Our guitar group classes are guided by the belief that developing musicians of mixed abilities and musical backgrounds can all benefit from a song-based approach to learning. Students learn new musical skills and techniques in the context of playing new songs together.
With Shufflin’ the Blues, we’ll explore all sub-genres. There’s acoustic blues from the Delta and Piedmont. There’s west side and south side Chicago blues. Memphis, Texas, and the West Coast all have distinct styles, too.
But, the essence of the music is everywhere for anyone to play and enjoy. It’s not just sad music, but, mostly, it’s a joyous expression of the human experience. That is what we’ll be exploring, along with playing some great songs.

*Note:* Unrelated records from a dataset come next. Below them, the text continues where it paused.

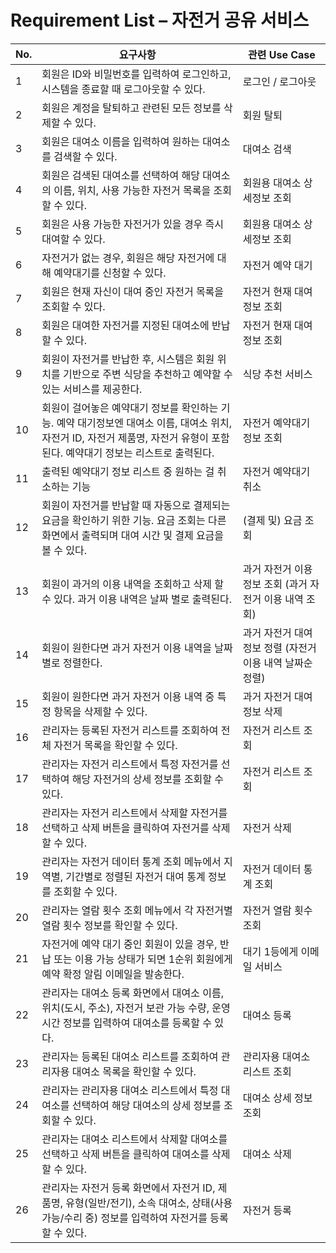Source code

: # Requirement List – 자전거 공유 서비스

| No. | 요구사항 | 관련 Use Case |
|-----|----------|----------------|
| 1 | 회원은 ID와 비밀번호를 입력하여 로그인하고, 시스템을 종료할 때 로그아웃할 수 있다. | 로그인 / 로그아웃 |
| 2 | 회원은 계정을 탈퇴하고 관련된 모든 정보를 삭제할 수 있다. | 회원 탈퇴 |
| 3 | 회원은 대여소 이름을 입력하여 원하는 대여소를 검색할 수 있다. | 대여소 검색 |
| 4 | 회원은 검색된 대여소를 선택하여 해당 대여소의 이름, 위치, 사용 가능한 자전거 목록을 조회할 수 있다. | 회원용 대여소 상세정보 조회 |
| 5 | 회원은 사용 가능한 자전거가 있을 경우 즉시 대여할 수 있다. | 회원용 대여소 상세정보 조회 |
| 6 | 자전거가 없는 경우, 회원은 해당 자전거에 대해 예약대기를 신청할 수 있다. | 자전거 예약 대기 |
| 7 | 회원은 현재 자신이 대여 중인 자전거 목록을 조회할 수 있다. | 자전거 현재 대여 정보 조회 |
| 8 | 회원은 대여한 자전거를 지정된 대여소에 반납할 수 있다. | 자전거 현재 대여 정보 조회 |
| 9 | 회원이 자전거를 반납한 후, 시스템은 회원 위치를 기반으로 주변 식당을 추천하고 예약할 수 있는 서비스를 제공한다. | 식당 추천 서비스 |
| 10 | 회원이 걸어놓은 예약대기 정보를 확인하는 기능. 예약 대기정보엔 대여소 이름, 대여소 위치, 자전거 ID, 자전거 제품명, 자전거 유형이 포함된다. 예약대기 정보는 리스트로 출력된다. | 자전거 예약대기 정보 조회 |
| 11 | 출력된 예약대기 정보 리스트 중 원하는 걸 취소하는 기능  | 자전거 예약대기 취소 |
| 12 | 회원이 자전거를 반납할 때 자동으로 결제되는 요금을 확인하기 위한 기능. 요금 조회는 다른 화면에서 출력되며 대여 시간 및 결제 요금을 볼 수 있다. | (결제 및) 요금 조회 |
| 13 | 회원이 과거의 이용 내역을 조회하고 삭제 할 수 있다. 과거 이용 내역은 날짜 별로 출력된다. | 과거 자전거 이용 정보 조회 (과거 자전거 이용 내역 조회) |
| 14 | 회원이 원한다면 과거 자전거 이용 내역을 날짜 별로 정렬한다. | 과거 자전거 대여 정보 정렬 (자전거 이용 내역 날짜순 정렬) |
| 15 | 회원이 원한다면 과거 자전거 이용 내역 중 특정 항목을 삭제할 수 있다. | 과거 자전거 대여 정보 삭제 || 1 | 관리자는 자전거 등록 화면에서 자전거 ID, 제품명, 유형, 소속 대여소, 상태 정보를 입력하여 자전거를 등록할 수 있다. | 자전거 등록 |
| 16 | 관리자는 등록된 자전거 리스트를 조회하여 전체 자전거 목록을 확인할 수 있다. | 자전거 리스트 조회 |
| 17 | 관리자는 자전거 리스트에서 특정 자전거를 선택하여 해당 자전거의 상세 정보를 조회할 수 있다. | 자전거 리스트 조회 |
| 18 | 관리자는 자전거 리스트에서 삭제할 자전거를 선택하고 삭제 버튼을 클릭하여 자전거를 삭제할 수 있다. | 자전거 삭제 |
| 19 | 관리자는 자전거 데이터 통계 조회 메뉴에서 지역별, 기간별로 정렬된 자전거 대여 통계 정보를 조회할 수 있다. | 자전거 데이터 통계 조회 |
| 20 | 관리자는 열람 횟수 조회 메뉴에서 각 자전거별 열람 횟수 정보를 확인할 수 있다. | 자전거 열람 횟수 조회 |
| 21 | 자전거에 예약 대기 중인 회원이 있을 경우, 반납 또는 이용 가능 상태가 되면 1순위 회원에게 예약 확정 알림 이메일을 발송한다. | 대기 1등에게 이메일 서비스 |
| 22 | 관리자는 대여소 등록 화면에서 대여소 이름, 위치(도시, 주소), 자전거 보관 가능 수량, 운영 시간 정보를 입력하여 대여소를 등록할 수 있다. | 대여소 등록 |
| 23 | 관리자는 등록된 대여소 리스트를 조회하여 관리자용 대여소 목록을 확인할 수 있다. | 관리자용 대여소 리스트 조회 |
| 24 | 관리자는 관리자용 대여소 리스트에서 특정 대여소를 선택하여 해당 대여소의 상세 정보를 조회할 수 있다. | 대여소 상세 정보 조회 |
| 25 | 관리자는 대여소 리스트에서 삭제할 대여소를 선택하고 삭제 버튼을 클릭하여 대여소를 삭제할 수 있다. | 대여소 삭제 |
| 26 | 관리자는 자전거 등록 화면에서 자전거 ID, 제품명, 유형(일반/전기), 소속 대여소, 상태(사용 가능/수리 중) 정보를 입력하여 자전거를 등록할 수 있다. | 자전거 등록 |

Each week in this 90-minute class, we’ll spend the first half-hour talking about the song specific to the week. The songs will cover a spectrum of the genres mentioned above. For the final hour, we’ll all play the song together and see what different interpretations we can develop as a group of players.

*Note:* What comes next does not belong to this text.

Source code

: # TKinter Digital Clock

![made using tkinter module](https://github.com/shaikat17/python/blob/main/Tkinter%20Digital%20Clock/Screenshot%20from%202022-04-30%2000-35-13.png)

We’ll go all the way back to Charley Patton, up through the Delta via Robert Johnson, Memphis (where B.B. King made his mark on the world), and onto Chicago (Muddy Waters, Howlin’ Wolf, Magic Sam, and so many more) before heading out to Texas (which gave us early acoustic blues of Blind Lemon Jefferson to the Fabulous Thunderbirds) and the West Coast styles, which include Pee Wee Crayton and Percy Mayfield’s contribution as not a guitar player but as one of the most prolific songwriters in the blues.
With Shufflin’ the Blues, we will focus on the group situation (which can be a band or just a duo of guitar players) and the art of solo performing – Chris Smither is one of the masters of solo performance. The blues is a vibrant, breathing art form that is open to interpretation by anyone who plays it with feeling. With this class, we will learn the history and playing styles and explore our own way of playing the songs as a group and as individuals.
Before taking this course, students should have the ability to play the chords E, A, and B in the first position.